*Try it*. The required answer is each line in the entries below where "Variant" occurs.

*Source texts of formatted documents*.

-------------------------

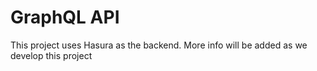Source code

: # GraphQL API

This project uses Hasura as the backend. More info will be added as we develop this project
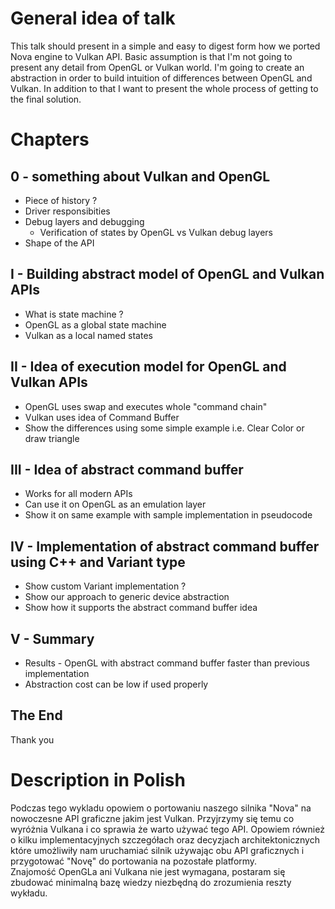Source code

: # General idea of talk 

This talk should present in a simple and easy to digest form how we ported Nova engine to Vulkan API. Basic assumption is that I'm not going to present any detail from OpenGL or Vulkan world. I'm going to create an abstraction in order to build intuition of differences between OpenGL and Vulkan. In addition to that I want to present the whole process of getting to the final solution. 

# Chapters

## 0 - something about Vulkan and OpenGL
* Piece of history ?
* Driver responsibities
* Debug layers and debugging
  * Verification of states by OpenGL vs Vulkan debug layers
* Shape of the API

## I - Building abstract model of OpenGL and Vulkan APIs 

* What is state machine ? 
* OpenGL as a global state machine 
* Vulkan as a local named states 

## II - Idea of execution model for OpenGL and Vulkan APIs

* OpenGL uses swap and executes whole "command chain"
* Vulkan uses idea of Command Buffer 
* Show the differences using some simple example i.e. Clear Color or draw triangle

## III - Idea of abstract command buffer 

* Works for all modern APIs
* Can use it on OpenGL as an emulation layer
* Show it on same example with sample implementation in pseudocode

## IV - Implementation of abstract command buffer using C++ and Variant type

* Show custom Variant implementation ? 
* Show our approach to generic device abstraction
* Show how it supports the abstract command buffer idea

## V - Summary 

* Results - OpenGL with abstract command buffer faster than previous implementation
* Abstraction cost can be low if used properly

## The End
Thank you

# Description in Polish
Podczas tego wykladu opowiem o portowaniu naszego silnika "Nova" na nowoczesne API graficzne jakim jest Vulkan. Przyjrzymy się temu co wyróżnia Vulkana i co sprawia że warto używać tego API. Opowiem również o kilku implementacyjnych szczegółach oraz decyzjach architektonicznych które umożliwiły nam uruchamiać silnik używając obu API graficznych i przygotować "Novę" do portowania na pozostałe platformy. Znajomość OpenGLa ani Vulkana nie jest wymagana, postaram się zbudować minimalną bazę wiedzy niezbędną do zrozumienia reszty wykładu.


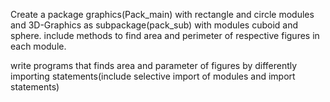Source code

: Create a package graphics(Pack_main)  with rectangle and circle modules and 3D-Graphics as subpackage(pack_sub) with modules cuboid and sphere. include methods to find area and perimeter of respective figures in each module.

write programs that finds area and parameter of figures by differently importing statements(include selective import of modules and import statements)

-------------------------

*Solution to this problem*.
## IV - Implementation of abstract command buffer using C++ and Variant type
* Show custom Variant implementation ? 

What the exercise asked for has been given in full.